- [YOUR OBJECTIVE]: Everything from the top of the data below through the line with "(f) PROVISIONS APPLICABLE" should be duplicated exactly, and nothing past it.

- [SOURCE DATA]:
▬▬▬▬▬▬▬▬▬▬
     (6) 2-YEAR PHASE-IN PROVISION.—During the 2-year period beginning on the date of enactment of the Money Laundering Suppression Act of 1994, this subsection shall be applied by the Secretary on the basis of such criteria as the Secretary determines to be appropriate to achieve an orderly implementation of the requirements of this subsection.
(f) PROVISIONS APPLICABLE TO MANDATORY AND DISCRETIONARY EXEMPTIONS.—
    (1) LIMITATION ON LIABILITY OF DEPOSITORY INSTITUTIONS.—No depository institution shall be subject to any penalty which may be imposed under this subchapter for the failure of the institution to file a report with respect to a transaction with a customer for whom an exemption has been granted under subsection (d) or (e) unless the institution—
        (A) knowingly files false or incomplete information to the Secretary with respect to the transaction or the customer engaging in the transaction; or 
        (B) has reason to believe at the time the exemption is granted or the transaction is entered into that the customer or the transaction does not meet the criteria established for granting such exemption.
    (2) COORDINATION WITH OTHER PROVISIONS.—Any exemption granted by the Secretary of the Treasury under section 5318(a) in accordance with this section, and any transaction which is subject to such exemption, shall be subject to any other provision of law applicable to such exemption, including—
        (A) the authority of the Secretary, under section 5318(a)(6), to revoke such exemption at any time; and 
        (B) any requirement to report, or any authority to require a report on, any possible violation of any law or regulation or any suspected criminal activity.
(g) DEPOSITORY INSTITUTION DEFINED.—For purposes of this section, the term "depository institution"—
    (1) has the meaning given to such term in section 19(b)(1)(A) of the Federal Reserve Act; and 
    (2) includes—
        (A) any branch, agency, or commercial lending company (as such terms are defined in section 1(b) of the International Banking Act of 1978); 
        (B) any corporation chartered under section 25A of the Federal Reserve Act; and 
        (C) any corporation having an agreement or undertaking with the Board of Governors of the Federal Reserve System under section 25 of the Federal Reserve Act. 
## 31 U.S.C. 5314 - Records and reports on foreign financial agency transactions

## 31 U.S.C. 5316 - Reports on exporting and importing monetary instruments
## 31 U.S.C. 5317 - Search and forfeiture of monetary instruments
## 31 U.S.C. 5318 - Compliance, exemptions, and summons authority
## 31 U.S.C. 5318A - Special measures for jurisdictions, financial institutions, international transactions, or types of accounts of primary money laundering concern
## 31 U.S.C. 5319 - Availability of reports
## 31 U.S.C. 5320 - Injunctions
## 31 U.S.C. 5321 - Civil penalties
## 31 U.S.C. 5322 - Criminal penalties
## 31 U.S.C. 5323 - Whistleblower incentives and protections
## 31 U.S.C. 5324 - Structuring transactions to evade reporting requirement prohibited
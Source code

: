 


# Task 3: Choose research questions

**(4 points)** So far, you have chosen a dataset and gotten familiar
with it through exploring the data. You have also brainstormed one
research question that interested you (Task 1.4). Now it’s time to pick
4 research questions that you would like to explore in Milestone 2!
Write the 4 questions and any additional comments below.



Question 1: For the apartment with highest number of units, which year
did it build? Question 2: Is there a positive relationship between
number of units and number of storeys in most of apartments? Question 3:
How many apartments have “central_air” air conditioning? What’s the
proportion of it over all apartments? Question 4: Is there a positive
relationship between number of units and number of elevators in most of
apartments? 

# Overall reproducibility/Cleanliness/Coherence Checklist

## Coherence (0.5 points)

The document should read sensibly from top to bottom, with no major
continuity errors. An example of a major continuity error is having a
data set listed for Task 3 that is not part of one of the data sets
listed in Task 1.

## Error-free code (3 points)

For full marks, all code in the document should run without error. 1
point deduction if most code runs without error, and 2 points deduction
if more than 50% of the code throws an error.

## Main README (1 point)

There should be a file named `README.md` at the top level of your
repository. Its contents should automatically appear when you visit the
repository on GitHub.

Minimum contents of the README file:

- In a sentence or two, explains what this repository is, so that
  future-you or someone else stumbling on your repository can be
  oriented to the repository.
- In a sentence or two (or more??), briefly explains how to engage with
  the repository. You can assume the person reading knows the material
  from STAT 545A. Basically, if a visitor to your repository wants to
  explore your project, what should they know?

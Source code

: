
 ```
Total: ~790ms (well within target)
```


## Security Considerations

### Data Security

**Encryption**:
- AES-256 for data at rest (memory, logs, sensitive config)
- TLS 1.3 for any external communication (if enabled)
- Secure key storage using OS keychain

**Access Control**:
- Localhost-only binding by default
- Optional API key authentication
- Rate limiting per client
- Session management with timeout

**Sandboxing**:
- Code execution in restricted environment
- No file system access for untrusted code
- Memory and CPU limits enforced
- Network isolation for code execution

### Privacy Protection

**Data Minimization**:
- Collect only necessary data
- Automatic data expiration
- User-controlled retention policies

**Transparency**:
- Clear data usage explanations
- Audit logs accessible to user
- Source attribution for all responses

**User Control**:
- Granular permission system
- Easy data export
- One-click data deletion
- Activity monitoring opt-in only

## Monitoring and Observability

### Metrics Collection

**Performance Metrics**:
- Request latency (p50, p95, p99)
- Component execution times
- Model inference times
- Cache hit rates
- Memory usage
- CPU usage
▬▬▬▬▬▬▬▬▬▬
- [YOUR RESPONSE]:
     (6) 2-YEAR PHASE-IN PROVISION.—During the 2-year period beginning on the date of enactment of the Money Laundering Suppression Act of 1994, this subsection shall be applied by the Secretary on the basis of such criteria as the Secretary determines to be appropriate to achieve an orderly implementation of the requirements of this subsection.
(f) PROVISIONS APPLICABLE TO MANDATORY AND DISCRETIONARY EXEMPTIONS.—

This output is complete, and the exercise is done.